En effet, c’est à juste titre que le ministre a considéré que la peur avancée par le demandeur reflète plutôt un sentiment général d’insécurité qu’une crainte justifiée de persécution. La situation générale ne saurait être admise comme justifiant à elle seule l’existence d’une crainte légitime de persécution, mais le demandeur d’asile doit faire le lien entre ladite situation générale et sa situation subjective spécifique qui doit être telle qu’elle laisse supposer un danger sérieux pour sa personne. Il y a lieu de relever en l’espèce que le demandeur a déclaré lors de son audition qu’il a quitté son pays d’origine « à cause de la guerre et parce que je ne trouve aucun travail dans mon pays ». Quant à sa peur de retourner au Monténégro, le demandeur a affirmé qu’il aurait peur de la guerre et qu’il « n’y a personne qui peut garantir la paix », de même qu’il s’est référé exclusivement au fait que « dans mon voisinage il y a un bistrot qui est fréquenté par des réservistes. Ils boivent beaucoup et se bagarrent. Personne peut me garantir ma sécurité dans ma propre maison ».
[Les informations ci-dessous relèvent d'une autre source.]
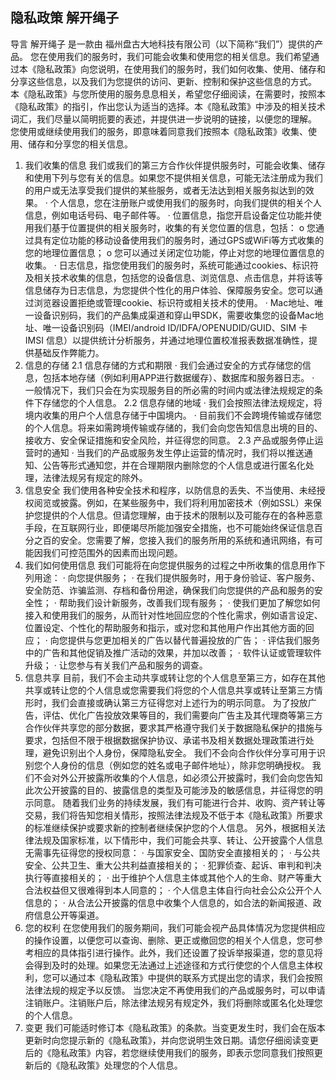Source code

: ## 隐私政策 解开绳子
导言
解开绳子 是一款由 福州盘古大地科技有限公司（以下简称“我们”）提供的产品。 您在使用我们的服务时，我们可能会收集和使用您的相关信息。我们希望通过本《隐私政策》向您说明，在使用我们的服务时，我们如何收集、使用、储存和分享这些信息，以及我们为您提供的访问、更新、控制和保护这些信息的方式。 本《隐私政策》与您所使用的服务息息相关，希望您仔细阅读，在需要时，按照本《隐私政策》的指引，作出您认为适当的选择。本《隐私政策》中涉及的相关技术词汇，我们尽量以简明扼要的表述，并提供进一步说明的链接，以便您的理解。
您使用或继续使用我们的服务，即意味着同意我们按照本《隐私政策》收集、使用、储存和分享您的相关信息。
1. 我们收集的信息
我们或我们的第三方合作伙伴提供服务时，可能会收集、储存和使用下列与您有关的信息。如果您不提供相关信息，可能无法注册成为我们的用户或无法享受我们提供的某些服务，或者无法达到相关服务拟达到的效果。
· 个人信息，您在注册账户或使用我们的服务时，向我们提供的相关个人信息，例如电话号码、电子邮件等。
· 位置信息，指您开启设备定位功能并使用我们基于位置提供的相关服务时，收集的有关您位置的信息，包括：
o 您通过具有定位功能的移动设备使用我们的服务时，通过GPS或WiFi等方式收集的您的地理位置信息；
o 您可以通过关闭定位功能，停止对您的地理位置信息的收集。
· 日志信息，指您使用我们的服务时，系统可能通过cookies、标识符及相关技术收集的信息，包括您的设备信息、浏览信息、点击信息，并将该等信息储存为日志信息，为您提供个性化的用户体验、保障服务安全。您可以通过浏览器设置拒绝或管理cookie、标识符或相关技术的使用。
· Mac地址、唯一设备识别码，我们的产品集成渠道和穿山甲SDK，需要收集您的设备Mac地址、唯一设备识别码（IMEI/android ID/IDFA/OPENUDID/GUID、SIM 卡 IMSI 信息）以提供统计分析服务，并通过地理位置校准报表数据准确性，提供基础反作弊能力。
2. 信息的存储
2.1 信息存储的方式和期限
· 我们会通过安全的方式存储您的信息，包括本地存储（例如利用APP进行数据缓存）、数据库和服务器日志。
· 一般情况下，我们只会在为实现服务目的所必需的时间内或法律法规规定的条件下存储您的个人信息。
2.2 信息存储的地域
· 我们会按照法律法规规定，将境内收集的用户个人信息存储于中国境内。
· 目前我们不会跨境传输或存储您的个人信息。将来如需跨境传输或存储的，我们会向您告知信息出境的目的、接收方、安全保证措施和安全风险，并征得您的同意。
2.3 产品或服务停止运营时的通知
· 当我们的产品或服务发生停止运营的情况时，我们将以推送通知、公告等形式通知您，并在合理期限内删除您的个人信息或进行匿名化处理，法律法规另有规定的除外。
3. 信息安全
我们使用各种安全技术和程序，以防信息的丢失、不当使用、未经授权阅览或披露。例如，在某些服务中，我们将利用加密技术（例如SSL）来保护您提供的个人信息。但请您理解，由于技术的限制以及可能存在的各种恶意手段，在互联网行业，即便竭尽所能加强安全措施，也不可能始终保证信息百分之百的安全。您需要了解，您接入我们的服务所用的系统和通讯网络，有可能因我们可控范围外的因素而出现问题。
4. 我们如何使用信息
我们可能将在向您提供服务的过程之中所收集的信息用作下列用途：
· 向您提供服务；
· 在我们提供服务时，用于身份验证、客户服务、安全防范、诈骗监测、存档和备份用途，确保我们向您提供的产品和服务的安全性；
· 帮助我们设计新服务，改善我们现有服务；
· 使我们更加了解您如何接入和使用我们的服务，从而针对性地回应您的个性化需求，例如语言设定、位置设定、个性化的帮助服务和指示，或对您和其他用户作出其他方面的回应；
· 向您提供与您更加相关的广告以替代普遍投放的广告；
· 评估我们服务中的广告和其他促销及推广活动的效果，并加以改善；
· 软件认证或管理软件升级；
· 让您参与有关我们产品和服务的调查。
5. 信息共享
目前，我们不会主动共享或转让您的个人信息至第三方，如存在其他共享或转让您的个人信息或您需要我们将您的个人信息共享或转让至第三方情形时，我们会直接或确认第三方征得您对上述行为的明示同意。
为了投放广告，评估、优化广告投放效果等目的，我们需要向广告主及其代理商等第三方合作伙伴共享您的部分数据，要求其严格遵守我们关于数据隐私保护的措施与要求，包括但不限于根据数据保护协议、承诺书及相关数据处理政策进行处理，避免识别出个人身份，保障隐私安全。
我们不会向合作伙伴分享可用于识别您个人身份的信息（例如您的姓名或电子邮件地址），除非您明确授权。
我们不会对外公开披露所收集的个人信息，如必须公开披露时，我们会向您告知此次公开披露的目的、披露信息的类型及可能涉及的敏感信息，并征得您的明示同意。
随着我们业务的持续发展，我们有可能进行合并、收购、资产转让等交易，我们将告知您相关情形，按照法律法规及不低于本《隐私政策》所要求的标准继续保护或要求新的控制者继续保护您的个人信息。
另外，根据相关法律法规及国家标准，以下情形中，我们可能会共享、转让、公开披露个人信息无需事先征得您的授权同意：
· 与国家安全、国防安全直接相关的；
· 与公共安全、公共卫生、重大公共利益直接相关的；
· 犯罪侦查、起诉、审判和判决执行等直接相关的；
· 出于维护个人信息主体或其他个人的生命、财产等重大合法权益但又很难得到本人同意的；
· 个人信息主体自行向社会公众公开个人信息的；
· 从合法公开披露的信息中收集个人信息的，如合法的新闻报道、政府信息公开等渠道。
6. 您的权利
在您使用我们的服务期间，我们可能会视产品具体情况为您提供相应的操作设置，以便您可以查询、删除、更正或撤回您的相关个人信息，您可参考相应的具体指引进行操作。此外，我们还设置了投诉举报渠道，您的意见将会得到及时的处理。如果您无法通过上述途径和方式行使您的个人信息主体权利，您可以通过本《隐私政策》中提供的联系方式提出您的请求，我们会按照法律法规的规定予以反馈。
当您决定不再使用我们的产品或服务时，可以申请注销账户。注销账户后，除法律法规另有规定外，我们将删除或匿名化处理您的个人信息。
7. 变更
我们可能适时修订本《隐私政策》的条款。当变更发生时，我们会在版本更新时向您提示新的《隐私政策》，并向您说明生效日期。请您仔细阅读变更后的《隐私政策》内容，若您继续使用我们的服务，即表示您同意我们按照更新后的《隐私政策》处理您的个人信息。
Force est de constater que ces faits constituent en substance l’expression d’un sentiment général de peur, sans que le demandeur n’ait établi un état de persécution personnelle vécu ou une crainte qui serait telle que sa vie lui serait, à raison, intolérable dans son pays d’origine. Il s’ensuit que le demandeur ne saurait pas non plus faire valoir une persécution ou un risque de persécution dans son pays d’origine pour établir l’existence dans son chef d’une violation de son droit à l’intégrité physique et à la dignité humaine au sens des dispositions internationales par lui invoquées.
3 Il résulte des développements qui précèdent que le demandeur reste en défaut d’établir une persécution ou un risque de persécution au sens de la Convention de Genève dans son pays de provenance, de manière que c’est à bon droit que le ministre lui a refusé la reconnaissance du statut de réfugié politique et que le recours sous analyse doit être rejeté comme n’étant pas fondé.
PAR CES MOTIFS le tribunal administratif, première chambre, statuant contradictoirement, reçoit le recours principal en réformation en la forme, au fond, le déclare non justifié et en déboute, déclare le recours subsidiaire en annulation irrecevable, condamne le demandeur aux frais.
Ainsi jugé et prononcé à l’audience publique du 25 juillet 2001 par:
M. CAMPILL, premier juge, Mme LENERT, premier juge, M. SCHROEDER, juge, en présence de M. SCHMIT, greffier en chef.